The human brain can only hold about seven pieces of information for less than 30 seconds! Which means your brain can only handle a 7-digit phone number.
If you want to extend the 30 seconds to a few minutes or even an hour or two, you must consistently re-expose yourself to the information. Memories are so volatile that you have to repeat them to remember them.
Improve your memory by elaborately encoding it during its initial moments. Many of us have trouble remembering names. If you need help remembering Mary at a party, it helps to repeat more information about her internally. “Mary is wearing a blue dress, and my favorite color is blue.” It may seem counterintuitive at first, but study after study shows it improves your memory.
Brain Rules in the Classroom.
In partnership with the University of Washington and Seattle Pacific University, Medina tested this Brain Rule in real classrooms of 3rd graders. They were asked to repeat their multiplication tables in the afternoons.
The classrooms in the study did significantly better than those that did not have repetition. If brain scientists get together with teachers and do research, we can eliminate the need for homework since learning would take place at school instead of the home.
The first few seconds of encoding new information are crucial in determining whether something initially perceived will be remembered.
The more elaborately we encode information at the moment of learning, the stronger the memory. When encoding is elaborate and profound, the memory that forms are much more robust than when encoding is partial and cursory.
The neural pathways initially used to process new information become the brain’s permanent pathways to store the information. (Like the college professor that made no sidewalks on the new campus. Instead, he waited to see where students would walk anyway, then later paved the paths.)
The more a learner focuses on the meaning of the processed information, the more elaborately the encoding is processed.
When trying to drive a piece of information into your brain’s memory, make sure you understand precisely what that information means. Likewise, if you are trying to drive information into someone else’s brain, ensure they know what it means.
Don’t try to memorize by rote and pray the meaning will reveal itself!
The more repetition cycles a memory experiences, the more likely it is to persist in your mind. The space between repetitions is critical for transforming temporary memories into more persistent forms.
Spaced learning is vastly superior to mass learning.
Deliberately re-expose yourself to information *more elaborately*, in fixed-spaced intervals, to make retrieval the most vivid it can be.
Learning occurs best when new information is incorporated gradually into the memory store rather than jammed in all at once.
Physically, “student” neurons must get the same information from the “teacher” neuron within 90 minutes, or their excitement will vanish.

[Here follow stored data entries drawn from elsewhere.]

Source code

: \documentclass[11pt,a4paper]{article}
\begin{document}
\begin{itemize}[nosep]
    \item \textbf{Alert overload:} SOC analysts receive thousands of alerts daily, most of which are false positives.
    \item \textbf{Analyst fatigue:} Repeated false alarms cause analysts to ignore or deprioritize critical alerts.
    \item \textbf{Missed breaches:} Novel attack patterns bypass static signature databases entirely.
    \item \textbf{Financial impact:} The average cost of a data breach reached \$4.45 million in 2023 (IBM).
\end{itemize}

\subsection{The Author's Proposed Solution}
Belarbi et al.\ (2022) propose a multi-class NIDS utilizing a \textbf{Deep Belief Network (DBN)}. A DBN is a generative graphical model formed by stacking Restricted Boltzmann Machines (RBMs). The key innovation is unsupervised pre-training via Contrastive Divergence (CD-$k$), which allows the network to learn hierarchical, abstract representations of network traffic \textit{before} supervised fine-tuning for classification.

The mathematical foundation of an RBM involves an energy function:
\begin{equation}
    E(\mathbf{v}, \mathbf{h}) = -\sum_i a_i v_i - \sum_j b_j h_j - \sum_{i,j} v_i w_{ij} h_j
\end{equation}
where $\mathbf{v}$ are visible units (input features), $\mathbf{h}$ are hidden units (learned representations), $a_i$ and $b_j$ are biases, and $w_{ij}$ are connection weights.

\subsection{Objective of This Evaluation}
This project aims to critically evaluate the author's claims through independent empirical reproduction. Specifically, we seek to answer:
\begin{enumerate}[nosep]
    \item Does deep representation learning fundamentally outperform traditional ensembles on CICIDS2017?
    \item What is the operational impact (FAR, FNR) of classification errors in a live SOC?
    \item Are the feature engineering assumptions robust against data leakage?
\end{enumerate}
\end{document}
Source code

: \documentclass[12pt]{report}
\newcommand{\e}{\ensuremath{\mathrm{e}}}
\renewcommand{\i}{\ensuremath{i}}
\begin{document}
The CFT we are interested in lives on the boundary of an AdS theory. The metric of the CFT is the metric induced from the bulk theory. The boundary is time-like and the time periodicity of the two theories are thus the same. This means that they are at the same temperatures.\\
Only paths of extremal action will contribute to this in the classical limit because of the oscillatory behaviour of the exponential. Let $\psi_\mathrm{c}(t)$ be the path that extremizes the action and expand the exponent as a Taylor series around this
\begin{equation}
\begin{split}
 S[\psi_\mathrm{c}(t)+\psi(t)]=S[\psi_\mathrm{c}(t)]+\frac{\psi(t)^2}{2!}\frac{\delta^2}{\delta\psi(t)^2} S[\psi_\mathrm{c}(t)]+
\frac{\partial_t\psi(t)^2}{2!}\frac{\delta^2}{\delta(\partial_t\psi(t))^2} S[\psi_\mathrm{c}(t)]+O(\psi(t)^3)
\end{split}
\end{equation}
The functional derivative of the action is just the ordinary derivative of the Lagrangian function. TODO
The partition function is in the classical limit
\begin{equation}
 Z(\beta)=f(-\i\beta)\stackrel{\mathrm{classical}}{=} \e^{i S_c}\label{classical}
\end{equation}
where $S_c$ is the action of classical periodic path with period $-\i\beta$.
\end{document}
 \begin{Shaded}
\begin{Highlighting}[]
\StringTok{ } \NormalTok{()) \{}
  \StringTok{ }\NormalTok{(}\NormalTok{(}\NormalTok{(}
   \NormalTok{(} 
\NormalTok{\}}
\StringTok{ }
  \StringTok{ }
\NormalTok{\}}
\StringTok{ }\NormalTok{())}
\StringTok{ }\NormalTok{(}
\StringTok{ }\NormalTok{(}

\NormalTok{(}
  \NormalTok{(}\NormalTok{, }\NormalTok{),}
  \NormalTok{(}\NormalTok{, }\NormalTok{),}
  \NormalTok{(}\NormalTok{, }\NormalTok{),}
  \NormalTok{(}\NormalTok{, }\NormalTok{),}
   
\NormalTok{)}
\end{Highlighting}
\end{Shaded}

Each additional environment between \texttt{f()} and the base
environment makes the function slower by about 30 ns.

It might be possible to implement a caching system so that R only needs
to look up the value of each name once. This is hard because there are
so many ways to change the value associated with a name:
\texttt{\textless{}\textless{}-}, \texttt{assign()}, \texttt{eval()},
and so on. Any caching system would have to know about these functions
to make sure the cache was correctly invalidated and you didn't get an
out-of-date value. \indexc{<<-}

Then, the cell will reset to zero and act as if nothing happened.
The information must be repeated after some time has elapsed. For example, suppose the information is repeatedly pulsed in discretely timed intervals. In that case, the relationship between teacher and student neurons begins to change, so increasingly smaller and smaller inputs from the teacher are required to elicit more robust and muscular outputs from the student.
Forgetting allows us to prioritize events. Events are irrelevant to our survival will take up wasteful cognitive space if we assign them the same priority as those critical. So we don’t.
Every 3rd or 4th day in school would be reserved for reviewing the facts delivered in the previous 3-4 days. Previous information would be presented in a compressed fashion. Inspect notes, comparing with what the teacher was saying in the review. That would result in a greater elaboration of the information—a formalized exercise in error-checking.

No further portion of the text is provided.